FunCom

A Java function and comment parallel corpus

Introduction

Funcom is a collection of ~2.1 million Java methods and their associated Javadoc comments. This data set was derived from a set of 51 million Java methods and only includes methods that have an associated comment, comments that are in the English language, and has had auto-generated files removed. Each method/comment pair also has an associated method_uid and project_uid so that it is easy to group methods by their parent project.

Contact

Alexander LeClair - Website
Collin McMillan - Website

Cite this work

LeClair, A., McMillan, C., "Recommendations for Datasets for Source Code Summarization", in Proc. of the 2019 Annual Conference of the North American Chapter of the Association for Computational Linguistics (NAACL'19), Short Research Paper Track, Minneapolis, USA, June 2-7, 2019.

Data

There are three versions of this data set available for download.

  • 51 million Java method and comment data set as an SQL database dump plus a download of the source files from the Sourcerer data set
    994 MB
  • 2.1 million Java method and comments with unprocessed source code and unprocessed comments
    183 MB
  • 2.1 million Java methods and comments. Preprocessed source code with special characters removed, camel case split, lowercased. Comments are the first line of the javadoc lowercased with special characters removed
    201 MB

Examples

The examples below are taken from both data sets to highlight the differences between the raw/processed and tokenized sets. The first two examples come from the raw/processed data sets while the second two are the tokenized versions of the same method/comment pairs.

project_id function_id function comment
10536 9245436 ' public void close() throws IOException {\n input.close();\n }\n' ' /** By default, closes the input Reader. */\n'
52274 50900999 '\tpublic void render(GameData data) {\n\t\tsetText(Message.render(data, type.getPattern(), attributes));\n\t}\n' '\t/**\n\t * Renders the message and updates the message text.\n\t *\n\t * @param data The GameData for replacing unit IDs and region coordinates\n\t */\n'
10536 9245436 'public void close throws ioexception input close' 'by default closes the input reader'
52274 50900999 'public void render game data data set text message render data type get pattern attributes' 'renders the message and updates the message text'

Filtered data set - download

2.1 million method/comment pairs. English language comments and autogenerated source code/comments removed. No preprocessing has been done on the method/comment strings, just filtering of the data set.

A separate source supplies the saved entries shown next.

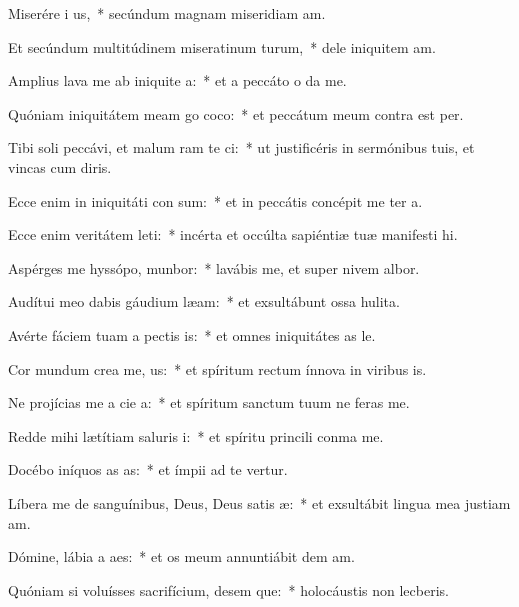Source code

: \item Miserére i us,~* secúndum magnam miseridiam am.
\item Et secúndum multitúdinem miseratinum turum,~* dele iniquitem am.
\item Amplius lava me ab iniquite a:~* et a peccáto o da me.
\item Quóniam iniquitátem meam go coco:~* et peccátum meum contra  est per.
\item Tibi soli peccávi, et malum ram te ci:~* ut justificéris in sermónibus tuis, et vincas cum diris.
\item Ecce enim in iniquitáti con sum:~* et in peccátis concépit me ter a.
\item Ecce enim veritátem leti:~* incérta et occúlta sapiéntiæ tuæ manifesti hi.
\item Aspérges me hyssópo,  munbor:~* lavábis me, et super nivem albor.
\item Audítui meo dabis gáudium  læam:~* et exsultábunt ossa hulita.
\item Avérte fáciem tuam a pectis is:~* et omnes iniquitátes as le.
\item Cor mundum crea  me, us:~* et spíritum rectum ínnova in viribus is.
\item Ne projícias me a cie a:~* et spíritum sanctum tuum ne feras  me.
\item Redde mihi lætítiam saluris i:~* et spíritu princili conma me.
\item Docébo iníquos as as:~* et ímpii ad te vertur.
\item Líbera me de sanguínibus, Deus, Deus satis æ:~* et exsultábit lingua mea justiam am.
\item Dómine, lábia a aes:~* et os meum annuntiábit dem am.
\item Quóniam si voluísses sacrifícium, desem que:~* holocáustis non lecberis.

Tokenized data set - download

Similar to the processed data set, but already tokenized to easily prototype downstream tasks.

Raw data set - download

The SQL dump of the data set includes a total of 12 tables. To fully reconstruct the raw data set you must also download the Sourcerer Java Data Set using the line begin and line end attributes to obtain the raw methods directly from the files. The paths in the DB will be slightly different than yours so be aware.